Source records>
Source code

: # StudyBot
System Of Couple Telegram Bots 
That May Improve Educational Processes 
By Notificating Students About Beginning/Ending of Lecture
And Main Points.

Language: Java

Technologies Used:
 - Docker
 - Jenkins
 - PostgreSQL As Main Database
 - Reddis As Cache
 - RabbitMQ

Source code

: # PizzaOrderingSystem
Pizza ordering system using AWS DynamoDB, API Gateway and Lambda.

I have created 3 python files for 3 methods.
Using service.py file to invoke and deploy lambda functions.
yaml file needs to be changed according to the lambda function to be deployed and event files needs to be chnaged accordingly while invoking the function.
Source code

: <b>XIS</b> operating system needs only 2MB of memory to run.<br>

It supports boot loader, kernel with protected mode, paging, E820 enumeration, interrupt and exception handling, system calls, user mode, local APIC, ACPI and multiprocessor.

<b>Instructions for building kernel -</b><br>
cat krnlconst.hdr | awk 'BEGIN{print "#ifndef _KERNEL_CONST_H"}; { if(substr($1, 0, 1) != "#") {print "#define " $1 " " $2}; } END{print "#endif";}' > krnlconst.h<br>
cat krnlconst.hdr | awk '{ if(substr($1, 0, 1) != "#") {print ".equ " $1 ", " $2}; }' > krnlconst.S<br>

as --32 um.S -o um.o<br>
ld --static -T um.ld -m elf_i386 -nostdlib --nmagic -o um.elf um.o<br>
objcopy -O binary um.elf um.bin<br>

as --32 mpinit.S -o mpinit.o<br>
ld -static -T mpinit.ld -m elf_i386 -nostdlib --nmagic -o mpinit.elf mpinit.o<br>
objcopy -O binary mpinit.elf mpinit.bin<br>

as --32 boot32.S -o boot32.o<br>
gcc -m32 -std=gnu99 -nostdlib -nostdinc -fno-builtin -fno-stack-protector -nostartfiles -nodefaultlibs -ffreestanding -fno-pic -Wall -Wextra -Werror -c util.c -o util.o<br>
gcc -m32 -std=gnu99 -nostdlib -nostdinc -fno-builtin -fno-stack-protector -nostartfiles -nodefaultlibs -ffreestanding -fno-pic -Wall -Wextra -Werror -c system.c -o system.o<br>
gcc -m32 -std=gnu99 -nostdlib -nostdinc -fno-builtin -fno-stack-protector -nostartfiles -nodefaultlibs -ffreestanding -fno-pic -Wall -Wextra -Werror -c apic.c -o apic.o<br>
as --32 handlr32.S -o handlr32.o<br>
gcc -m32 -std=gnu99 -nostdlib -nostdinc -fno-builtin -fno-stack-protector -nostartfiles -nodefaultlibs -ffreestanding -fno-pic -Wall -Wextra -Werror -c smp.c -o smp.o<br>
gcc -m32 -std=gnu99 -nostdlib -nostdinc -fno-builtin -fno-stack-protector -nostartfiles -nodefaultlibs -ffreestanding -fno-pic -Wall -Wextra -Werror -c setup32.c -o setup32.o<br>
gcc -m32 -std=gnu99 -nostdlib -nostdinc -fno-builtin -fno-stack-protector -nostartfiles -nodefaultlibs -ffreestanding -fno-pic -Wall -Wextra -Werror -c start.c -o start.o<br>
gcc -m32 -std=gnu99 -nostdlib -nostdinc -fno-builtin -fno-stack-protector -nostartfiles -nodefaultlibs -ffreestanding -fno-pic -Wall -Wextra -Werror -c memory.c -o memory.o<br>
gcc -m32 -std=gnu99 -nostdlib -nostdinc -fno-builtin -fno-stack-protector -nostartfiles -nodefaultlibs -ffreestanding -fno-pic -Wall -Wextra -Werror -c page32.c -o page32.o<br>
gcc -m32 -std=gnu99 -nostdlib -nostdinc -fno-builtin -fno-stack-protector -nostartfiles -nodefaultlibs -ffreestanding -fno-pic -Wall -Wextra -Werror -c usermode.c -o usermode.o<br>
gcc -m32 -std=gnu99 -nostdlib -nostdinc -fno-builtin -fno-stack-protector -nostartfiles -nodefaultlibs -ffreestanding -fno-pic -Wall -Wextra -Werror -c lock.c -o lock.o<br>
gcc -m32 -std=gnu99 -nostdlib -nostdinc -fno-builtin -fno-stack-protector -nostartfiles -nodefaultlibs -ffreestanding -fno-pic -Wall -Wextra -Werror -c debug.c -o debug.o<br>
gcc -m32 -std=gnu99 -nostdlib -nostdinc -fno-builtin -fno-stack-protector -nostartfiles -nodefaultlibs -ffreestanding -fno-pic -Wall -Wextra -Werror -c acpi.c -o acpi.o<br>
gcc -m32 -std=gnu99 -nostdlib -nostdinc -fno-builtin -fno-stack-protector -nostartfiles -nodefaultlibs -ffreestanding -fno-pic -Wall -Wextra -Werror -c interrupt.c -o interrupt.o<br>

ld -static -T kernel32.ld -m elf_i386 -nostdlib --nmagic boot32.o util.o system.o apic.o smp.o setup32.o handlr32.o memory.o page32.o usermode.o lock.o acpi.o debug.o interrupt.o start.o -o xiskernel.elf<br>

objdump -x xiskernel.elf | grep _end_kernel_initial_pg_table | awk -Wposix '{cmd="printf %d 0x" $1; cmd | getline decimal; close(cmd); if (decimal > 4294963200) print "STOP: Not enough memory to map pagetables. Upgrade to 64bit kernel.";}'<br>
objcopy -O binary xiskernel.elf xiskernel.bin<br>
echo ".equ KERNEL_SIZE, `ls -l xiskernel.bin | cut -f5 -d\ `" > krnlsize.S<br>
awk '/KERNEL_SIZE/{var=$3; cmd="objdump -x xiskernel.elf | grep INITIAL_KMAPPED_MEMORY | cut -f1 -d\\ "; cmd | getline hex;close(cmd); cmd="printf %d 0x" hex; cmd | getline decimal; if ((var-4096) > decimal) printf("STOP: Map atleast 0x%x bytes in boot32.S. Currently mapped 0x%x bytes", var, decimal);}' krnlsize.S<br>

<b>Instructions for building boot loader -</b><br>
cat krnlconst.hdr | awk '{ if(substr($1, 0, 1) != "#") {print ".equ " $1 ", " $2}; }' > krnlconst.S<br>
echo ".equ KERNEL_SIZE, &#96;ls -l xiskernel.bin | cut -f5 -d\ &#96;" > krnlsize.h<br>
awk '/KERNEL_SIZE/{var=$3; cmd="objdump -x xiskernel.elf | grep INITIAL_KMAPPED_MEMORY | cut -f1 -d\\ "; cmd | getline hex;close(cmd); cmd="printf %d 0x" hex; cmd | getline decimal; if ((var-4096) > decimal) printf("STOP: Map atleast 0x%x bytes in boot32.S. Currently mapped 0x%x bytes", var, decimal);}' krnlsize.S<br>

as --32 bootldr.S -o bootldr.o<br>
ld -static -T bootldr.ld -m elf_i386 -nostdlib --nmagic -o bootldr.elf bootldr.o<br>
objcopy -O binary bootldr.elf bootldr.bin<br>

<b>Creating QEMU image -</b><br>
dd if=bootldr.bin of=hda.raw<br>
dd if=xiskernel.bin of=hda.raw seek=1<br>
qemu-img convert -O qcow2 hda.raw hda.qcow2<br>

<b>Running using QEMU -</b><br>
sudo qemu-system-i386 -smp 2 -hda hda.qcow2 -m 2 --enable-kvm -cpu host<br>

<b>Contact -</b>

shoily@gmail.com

Your objective> Retype the data exactly as given.

Solution for this task>
Source code

: # StudyBot
System Of Couple Telegram Bots 
That May Improve Educational Processes 
By Notificating Students About Beginning/Ending of Lecture
And Main Points.

Language: Java

Technologies Used:
 - Docker
 - Jenkins
 - PostgreSQL As Main Database
 - Reddis As Cache
 - RabbitMQ

Source code

: # PizzaOrderingSystem
Pizza ordering system using AWS DynamoDB, API Gateway and Lambda.

I have created 3 python files for 3 methods.
Using service.py file to invoke and deploy lambda functions.
yaml file needs to be changed according to the lambda function to be deployed and event files needs to be chnaged accordingly while invoking the function.
Source code

: <b>XIS</b> operating system needs only 2MB of memory to run.<br>

It supports boot loader, kernel with protected mode, paging, E820 enumeration, interrupt and exception handling, system calls, user mode, local APIC, ACPI and multiprocessor.

<b>Instructions for building kernel -</b><br>
cat krnlconst.hdr | awk 'BEGIN{print "#ifndef _KERNEL_CONST_H"}; { if(substr($1, 0, 1) != "#") {print "#define " $1 " " $2}; } END{print "#endif";}' > krnlconst.h<br>
cat krnlconst.hdr | awk '{ if(substr($1, 0, 1) != "#") {print ".equ " $1 ", " $2}; }' > krnlconst.S<br>

as --32 um.S -o um.o<br>
ld --static -T um.ld -m elf_i386 -nostdlib --nmagic -o um.elf um.o<br>
objcopy -O binary um.elf um.bin<br>

as --32 mpinit.S -o mpinit.o<br>
ld -static -T mpinit.ld -m elf_i386 -nostdlib --nmagic -o mpinit.elf mpinit.o<br>
objcopy -O binary mpinit.elf mpinit.bin<br>

as --32 boot32.S -o boot32.o<br>
gcc -m32 -std=gnu99 -nostdlib -nostdinc -fno-builtin -fno-stack-protector -nostartfiles -nodefaultlibs -ffreestanding -fno-pic -Wall -Wextra -Werror -c util.c -o util.o<br>
gcc -m32 -std=gnu99 -nostdlib -nostdinc -fno-builtin -fno-stack-protector -nostartfiles -nodefaultlibs -ffreestanding -fno-pic -Wall -Wextra -Werror -c system.c -o system.o<br>
gcc -m32 -std=gnu99 -nostdlib -nostdinc -fno-builtin -fno-stack-protector -nostartfiles -nodefaultlibs -ffreestanding -fno-pic -Wall -Wextra -Werror -c apic.c -o apic.o<br>
as --32 handlr32.S -o handlr32.o<br>
gcc -m32 -std=gnu99 -nostdlib -nostdinc -fno-builtin -fno-stack-protector -nostartfiles -nodefaultlibs -ffreestanding -fno-pic -Wall -Wextra -Werror -c smp.c -o smp.o<br>
gcc -m32 -std=gnu99 -nostdlib -nostdinc -fno-builtin -fno-stack-protector -nostartfiles -nodefaultlibs -ffreestanding -fno-pic -Wall -Wextra -Werror -c setup32.c -o setup32.o<br>
gcc -m32 -std=gnu99 -nostdlib -nostdinc -fno-builtin -fno-stack-protector -nostartfiles -nodefaultlibs -ffreestanding -fno-pic -Wall -Wextra -Werror -c start.c -o start.o<br>
gcc -m32 -std=gnu99 -nostdlib -nostdinc -fno-builtin -fno-stack-protector -nostartfiles -nodefaultlibs -ffreestanding -fno-pic -Wall -Wextra -Werror -c memory.c -o memory.o<br>
gcc -m32 -std=gnu99 -nostdlib -nostdinc -fno-builtin -fno-stack-protector -nostartfiles -nodefaultlibs -ffreestanding -fno-pic -Wall -Wextra -Werror -c page32.c -o page32.o<br>
gcc -m32 -std=gnu99 -nostdlib -nostdinc -fno-builtin -fno-stack-protector -nostartfiles -nodefaultlibs -ffreestanding -fno-pic -Wall -Wextra -Werror -c usermode.c -o usermode.o<br>
gcc -m32 -std=gnu99 -nostdlib -nostdinc -fno-builtin -fno-stack-protector -nostartfiles -nodefaultlibs -ffreestanding -fno-pic -Wall -Wextra -Werror -c lock.c -o lock.o<br>
gcc -m32 -std=gnu99 -nostdlib -nostdinc -fno-builtin -fno-stack-protector -nostartfiles -nodefaultlibs -ffreestanding -fno-pic -Wall -Wextra -Werror -c debug.c -o debug.o<br>
gcc -m32 -std=gnu99 -nostdlib -nostdinc -fno-builtin -fno-stack-protector -nostartfiles -nodefaultlibs -ffreestanding -fno-pic -Wall -Wextra -Werror -c acpi.c -o acpi.o<br>
gcc -m32 -std=gnu99 -nostdlib -nostdinc -fno-builtin -fno-stack-protector -nostartfiles -nodefaultlibs -ffreestanding -fno-pic -Wall -Wextra -Werror -c interrupt.c -o interrupt.o<br>

ld -static -T kernel32.ld -m elf_i386 -nostdlib --nmagic boot32.o util.o system.o apic.o smp.o setup32.o handlr32.o memory.o page32.o usermode.o lock.o acpi.o debug.o interrupt.o start.o -o xiskernel.elf<br>

objdump -x xiskernel.elf | grep _end_kernel_initial_pg_table | awk -Wposix '{cmd="printf %d 0x" $1; cmd | getline decimal; close(cmd); if (decimal > 4294963200) print "STOP: Not enough memory to map pagetables. Upgrade to 64bit kernel.";}'<br>
objcopy -O binary xiskernel.elf xiskernel.bin<br>
echo ".equ KERNEL_SIZE, `ls -l xiskernel.bin | cut -f5 -d\ `" > krnlsize.S<br>
awk '/KERNEL_SIZE/{var=$3; cmd="objdump -x xiskernel.elf | grep INITIAL_KMAPPED_MEMORY | cut -f1 -d\\ "; cmd | getline hex;close(cmd); cmd="printf %d 0x" hex; cmd | getline decimal; if ((var-4096) > decimal) printf("STOP: Map atleast 0x%x bytes in boot32.S. Currently mapped 0x%x bytes", var, decimal);}' krnlsize.S<br>

<b>Instructions for building boot loader -</b><br>
cat krnlconst.hdr | awk '{ if(substr($1, 0, 1) != "#") {print ".equ " $1 ", " $2}; }' > krnlconst.S<br>
echo ".equ KERNEL_SIZE, &#96;ls -l xiskernel.bin | cut -f5 -d\ &#96;" > krnlsize.h<br>
awk '/KERNEL_SIZE/{var=$3; cmd="objdump -x xiskernel.elf | grep INITIAL_KMAPPED_MEMORY | cut -f1 -d\\ "; cmd | getline hex;close(cmd); cmd="printf %d 0x" hex; cmd | getline decimal; if ((var-4096) > decimal) printf("STOP: Map atleast 0x%x bytes in boot32.S. Currently mapped 0x%x bytes", var, decimal);}' krnlsize.S<br>

as --32 bootldr.S -o bootldr.o<br>
ld -static -T bootldr.ld -m elf_i386 -nostdlib --nmagic -o bootldr.elf bootldr.o<br>
objcopy -O binary bootldr.elf bootldr.bin<br>

<b>Creating QEMU image -</b><br>
dd if=bootldr.bin of=hda.raw<br>
dd if=xiskernel.bin of=hda.raw seek=1<br>
qemu-img convert -O qcow2 hda.raw hda.qcow2<br>

<b>Running using QEMU -</b><br>
sudo qemu-system-i386 -smp 2 -hda hda.qcow2 -m 2 --enable-kvm -cpu host<br>

<b>Contact -</b>

shoily@gmail.com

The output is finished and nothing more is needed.